Dashiell Hammett, l’inventeur du roman noir,
vu par Jean-Patrick Manchette

Toast to Dash

Par Jean-Patrick Manchette pour Le Matin le 16 août 1980

Source : Chroniques, Paris, 1996, Editions Payot ;

Traduit en anglais par Mitchell Abidor

Dashiell Hammett est né en 1894 dans le Maryland. Il fréquenta l’école jusqu’à l’âge de 14 ans, et après avoir occupé divers emplois à vingt ans, il rejoint l’agence Pinkerton.
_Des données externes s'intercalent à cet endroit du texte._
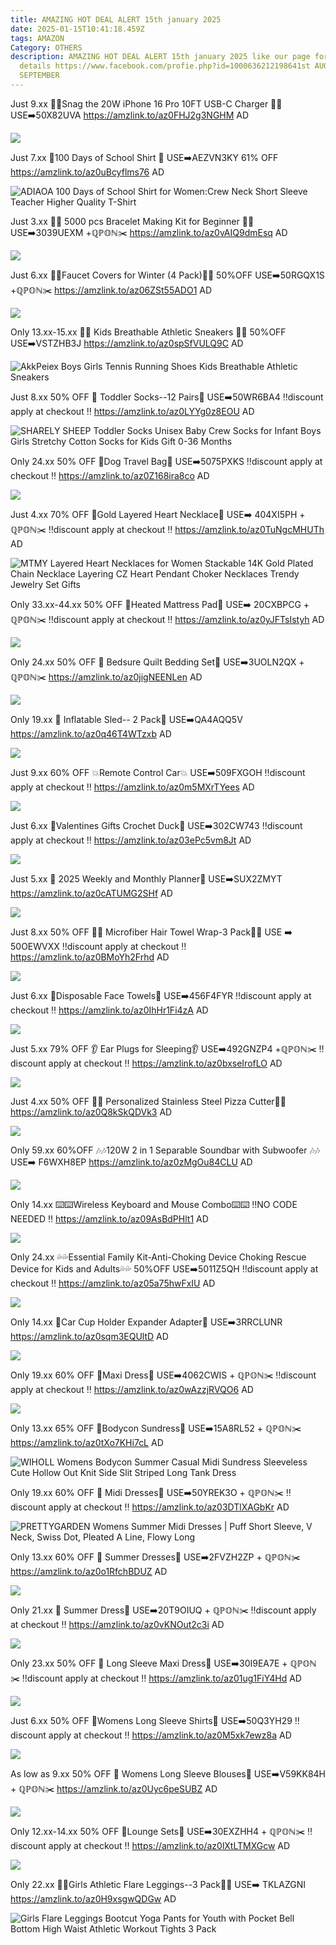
 ```yaml
---
title: AMAZING HOT DEAL ALERT 15th january 2025
date: 2025-01-15T10:41:18.459Z
tags: AMAZON
Category: OTHERS
description: AMAZING HOT DEAL ALERT 15th january 2025 like our page for more
  details https://www.facebook.com/profie.php?id=1000636212198641st AUGUST9th
  SEPTEMBER
---
```

Just 9.xx
🔌🔌Snag the 20W iPhone 16 Pro 10FT USB-C Charger 🔌🔌
USE➡️50X82UVA
https://amzlink.to/az0FHJ2g3NGHM
AD 

<!--StartFragment-->

![](https://m.media-amazon.com/images/I/71mCRHKvwBL._AC_SL1500_.jpg)

<!--EndFragment-->

Just 7.xx
👕100 Days of School Shirt 👕
USE➡️AEZVN3KY
61% OFF
https://amzlink.to/az0uBcyflms76
AD

<!--StartFragment-->

![ADIAOA 100 Days of School Shirt for Women:Crew Neck Short Sleeve Teacher Higher Quality T-Shirt](https://m.media-amazon.com/images/I/71zukPuNKJL._AC_SX679_.jpg)

<!--EndFragment-->

Just 3.xx
💞💞 5000 pcs Bracelet Making Kit for Beginner 💞💞
USE➡️3039UEXM +ℚℙ𝕆ℕ✂️
https://amzlink.to/az0vAIQ9dmEsq
AD

<!--StartFragment-->

![](https://m.media-amazon.com/images/I/81HMlgruoQL._AC_SL1500_.jpg)

<!--EndFragment-->

Just 6.xx
🚰🚰Faucet Covers for Winter 
(4 Pack)🚰🚰
50%OFF
USE➡️50RGQX1S +ℚℙ𝕆ℕ✂️
https://amzlink.to/az06ZSt55ADO1
AD

<!--StartFragment-->

![](https://m.media-amazon.com/images/I/71avBtUBkcL._AC_SL1500_.jpg)

<!--EndFragment-->

Only 13.xx-15.xx
👟👟  Kids Breathable Athletic Sneakers 👟👟
50%OFF
USE➡️VSTZHB3J
https://amzlink.to/az0spSfVULQ9C
AD

<!--StartFragment-->

![AkkPeiex Boys Girls Tennis Running Shoes Kids Breathable Athletic Sneakers](https://m.media-amazon.com/images/I/61X3NYqEN8L._AC_SX500_.jpg)

<!--EndFragment-->

Just 8.xx
50% OFF
🧦 Toddler Socks--12 Pairs🧦
USE➡️50WR6BA4 
‼️discount apply at checkout ‼️
https://amzlink.to/az0LYYg0z8EOU
AD

<!--StartFragment-->

![SHARELY SHEEP Toddler Socks Unisex Baby Crew Socks for Infant Boys Girls Stretchy Cotton Socks for Kids Gift 0-36 Months](https://m.media-amazon.com/images/I/71H+twDqrfL._AC_SX679_.jpg)

<!--EndFragment-->

Only 24.xx
50% OFF 
🐶Dog Travel Bag🐶
USE➡️5075PXKS 
‼️discount apply at checkout ‼️
https://amzlink.to/az0Z168ira8co
AD

<!--StartFragment-->

![](https://m.media-amazon.com/images/I/819rIyw0tfS._AC_SL1500_.jpg)

<!--EndFragment-->

Just 4.xx
70% OFF 
💞Gold Layered Heart Necklace💞
USE➡️ 404XI5PH + ℚℙ𝕆ℕ✂️
‼️discount apply at checkout ‼️
https://amzlink.to/az0TuNgcMHUTh
AD

<!--StartFragment-->

![MTMY Layered Heart Necklaces for Women Stackable 14K Gold Plated Chain Necklace Layering CZ Heart Pendant Choker Necklaces Trendy Jewelry Set Gifts](https://m.media-amazon.com/images/I/71q-NxVpyWL._AC_SY500_.jpg)

<!--EndFragment-->

Only 33.xx-44.xx
50% OFF 
🌟Heated Mattress Pad🌟
USE➡️ 20CXBPCG + ℚℙ𝕆ℕ✂️
‼️discount apply at checkout ‼️
https://amzlink.to/az0yJFTsIstyh
AD

<!--StartFragment-->

![](https://m.media-amazon.com/images/I/71PgQhrNqjL._AC_SL1500_.jpg)

<!--EndFragment-->

Only 24.xx
50% OFF
🌟 Bedsure Quilt Bedding Set🌟
USE➡️3UOLN2QX + ℚℙ𝕆ℕ✂️
https://amzlink.to/az0jigNEENLen
AD

<!--StartFragment-->

![](https://m.media-amazon.com/images/I/91t-rYg-L-L._AC_SL1500_.jpg)

<!--EndFragment-->

Only 19.xx
🌸 Inflatable Sled-- 2 Pack🌸
USE➡️QA4AQQ5V
https://amzlink.to/az0q46T4WTzxb
AD

<!--StartFragment-->

![](https://m.media-amazon.com/images/I/81e0kJY34pL._AC_SL1500_.jpg)

<!--EndFragment-->



Just 9.xx
60% OFF 
💥Remote Control Car💥
USE➡️509FXGOH
‼️discount apply at checkout ‼️
https://amzlink.to/az0m5MXrTYees
AD

<!--StartFragment-->

![](https://m.media-amazon.com/images/I/81P85GpTWqL._AC_SL1500_.jpg)

Just 6.xx
💞Valentines Gifts Crochet Duck💞
USE➡️302CW743 
‼️discount apply at checkout ‼️
https://amzlink.to/az03ePc5vm8Jt
AD

<!--StartFragment-->

![](https://m.media-amazon.com/images/I/71zeXgO7SbL._AC_SL1500_.jpg)

<!--EndFragment-->

Just 5.xx
🌸 2025 Weekly and Monthly Planner🌸
USE➡️SUX2ZMYT
https://amzlink.to/az0cATUMG2SHf
AD

<!--StartFragment-->

![](https://m.media-amazon.com/images/I/810ywyaVI1L._AC_SL1500_.jpg)

<!--EndFragment-->

Just 8.xx
50% OFF
🌸🌸 Microfiber Hair Towel Wrap-3 Pack🌸🌸
USE ➡️ 50OEWVXX
‼️discount apply at checkout ‼️
https://amzlink.to/az0BMoYh2Frhd
AD

<!--StartFragment-->

![](https://m.media-amazon.com/images/I/71WPeY57jCL._SL1500_.jpg)

<!--EndFragment-->

Just 6.xx
💞Disposable Face Towels💞
USE➡️456F4FYR 
‼️discount apply at checkout ‼️
https://amzlink.to/az0IhHr1Fi4zA
AD

<!--StartFragment-->

![](https://m.media-amazon.com/images/I/61Qwl6SEUyL._SL1500_.jpg)

<!--EndFragment-->

Just 5.xx
79% OFF
👂 Ear Plugs for Sleeping👂
USE➡️492GNZP4 +ℚℙ𝕆ℕ✂️
‼️discount apply at checkout ‼️
https://amzlink.to/az0bxseIrofLO
AD

<!--StartFragment-->

![](https://m.media-amazon.com/images/I/61MDjyRhoEL._AC_SL1500_.jpg)

<!--EndFragment-->



Just 4.xx
50% OFF
🍕🍕 Personalized Stainless Steel Pizza Cutter🍕🍕
https://amzlink.to/az0Q8kSkQDVk3
AD

<!--StartFragment-->

![](https://m.media-amazon.com/images/I/41ql7NihnOL._AC_.jpg)

<!--EndFragment-->

Only 59.xx
60%OFF
🎶🎶120W 2 in 1 Separable Soundbar with Subwoofer 🎶🎶
USE➡️ F6WXH8EP
https://amzlink.to/az0zMgOu84CLU
AD

<!--StartFragment-->

![](https://m.media-amazon.com/images/I/71Dql85D2vL._AC_SL1500_.jpg)

<!--EndFragment-->

Only 14.xx
⌨️⌨️Wireless Keyboard and Mouse Combo⌨️⌨️
‼️NO CODE NEEDED ‼️
https://amzlink.to/az09AsBdPHlt1
AD

<!--StartFragment-->

![](https://m.media-amazon.com/images/I/71CtUcS7imL._AC_SL1500_.jpg)

<!--EndFragment-->

Only 24.xx
💦💦Essential Family Kit-Anti-Choking Device Choking Rescue Device for Kids and Adults💦💦
50%OFF
USE➡️5011Z5QH
‼️discount apply at checkout ‼️
https://amzlink.to/az05a75hwFxIU
AD

<!--StartFragment-->

![](https://m.media-amazon.com/images/I/61UT9NK+oHL._AC_SL1500_.jpg)

<!--EndFragment-->

Only 14.xx
🌸Car Cup Holder Expander Adapter🌸
USE➡️3RRCLUNR
https://amzlink.to/az0sqm3EQUltD
AD

<!--StartFragment-->

![](https://m.media-amazon.com/images/I/71SgNVBRr8L._AC_SL1500_.jpg)

<!--EndFragment-->

Only 19.xx
60% OFF
👗Maxi Dress👗
USE➡️4062CWIS + ℚℙ𝕆ℕ✂️
‼️discount apply at checkout ‼️
https://amzlink.to/az0wAzzjRVQO6
AD

<!--StartFragment-->

![](https://m.media-amazon.com/images/I/71KggsIqW1L._AC_SY679_.jpg)

<!--EndFragment-->

Only 13.xx
65% OFF 
👗Bodycon Sundress👗
USE➡️15A8RL52 + ℚℙ𝕆ℕ✂️
https://amzlink.to/az0tXo7KHi7cL
AD

<!--StartFragment-->

![WIHOLL Womens Bodycon Summer Casual Midi Sundress Sleeveless Cute Hollow Out Knit Side Slit Striped Long Tank Dress](https://m.media-amazon.com/images/I/614wIeFHGsL._AC_SY679_.jpg)

<!--EndFragment-->

Only 19.xx
60% OFF
👗 Midi Dresses👗
USE➡️50YREK3O + ℚℙ𝕆ℕ✂️
‼️discount apply at checkout ‼️
https://amzlink.to/az03DTlXAGbKr
AD

<!--StartFragment-->

![PRETTYGARDEN Womens Summer Midi Dresses | Puff Short Sleeve, V Neck, Swiss Dot, Pleated A Line, Flowy Long](https://m.media-amazon.com/images/I/71AHIBv9ssL._AC_SY679_.jpg)

Only 13.xx
60% OFF 
👗 Summer Dresses👗
USE➡️2FVZH2ZP + ℚℙ𝕆ℕ✂️
https://amzlink.to/az0o1RfchBDUZ
AD



<!--StartFragment-->

![](https://m.media-amazon.com/images/I/81qXWMBuE1L._AC_SY679_.jpg)

<!--EndFragment-->

Only 21.xx
👗 Summer Dress👗
USE➡️20T9OIUQ + ℚℙ𝕆ℕ✂️
‼️discount apply at checkout ‼️
https://amzlink.to/az0vKNOut2c3i
AD

<!--StartFragment-->

![](https://m.media-amazon.com/images/I/71ontYq3zkL._AC_SX342_.jpg)

<!--EndFragment-->

Only 23.xx
50% OFF 
👗 Long Sleeve Maxi Dress👗
USE➡️30I9EA7E + ℚℙ𝕆ℕ✂️
‼️discount apply at checkout ‼️
https://amzlink.to/az01ug1FiY4Hd
AD

<!--StartFragment-->

![](https://m.media-amazon.com/images/I/81qXWMBuE1L._AC_SY679_.jpg)

<!--EndFragment-->

Just 6.xx
50% OFF 
👕Womens Long Sleeve Shirts👕
USE➡️50Q3YH29 
‼️discount apply at checkout ‼️
https://amzlink.to/az0M5xk7ewz8a
AD

<!--StartFragment-->

![](https://m.media-amazon.com/images/I/71pirjcQWmL._AC_SY679_.jpg)

<!--EndFragment-->

As low as 9.xx
50% OFF
👕 Womens Long Sleeve Blouses👕
USE➡️V59KK84H + ℚℙ𝕆ℕ✂️
 https://amzlink.to/az0Uyc6peSUBZ
AD

<!--StartFragment-->

![](https://m.media-amazon.com/images/I/91FCa5cvtGL._AC_SX522_.jpg)

<!--EndFragment-->

Only 12.xx-14.xx
50% OFF
👕Lounge Sets👕
USE➡️30EXZHH4 + ℚℙ𝕆ℕ✂️
‼️discount apply at checkout ‼️
https://amzlink.to/az0lXtLTMXGcw
AD

<!--StartFragment-->

![](https://m.media-amazon.com/images/I/61zhJ1Il4HL._AC_SX522_.jpg)

<!--EndFragment-->

Only 22.xx
👖👖Girls Athletic Flare Leggings--3 Pack👖👖
USE➡️ TKLAZGNI
https://amzlink.to/az0H9xsgwQDGw
AD

<!--StartFragment-->

![Girls Flare Leggings Bootcut Yoga Pants for Youth with Pocket Bell Bottom High Waist Athletic Workout Tights 3 Pack](https://m.media-amazon.com/images/I/71Z1zdPfQyL._AC_SY445_.jpg)

<!--EndFragment-->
Il publie des nouvelles à partir de 1922 et des séries à partir de 1927 qui seront rassemblés dans un livre en 1929. Son dernier roman achevé date de 1934. Après avoir travaillé pour Hollywood, il influencera plus particulièrement les œuvres de sa compagne Lillian Hellman. Marxiste, il fut envoyé en prison pendant six mois par la commission McCarthy, poursuivi pour ses revenus internes, et après avoir vécu dans l’opulence, il fut réduit à la pauvreté. Il mourut en 1961 d’un cancer, dernier épisode des nombreux problèmes pulmonaires qui, outre l’alcoolisme, l’épuisaient. Il est universellement reconnu comme le fondateur du roman noir américain et le meilleur représentant du genre. Ce qui fait de lui le meilleur romancier du monde depuis 1920, et je peux le prouver.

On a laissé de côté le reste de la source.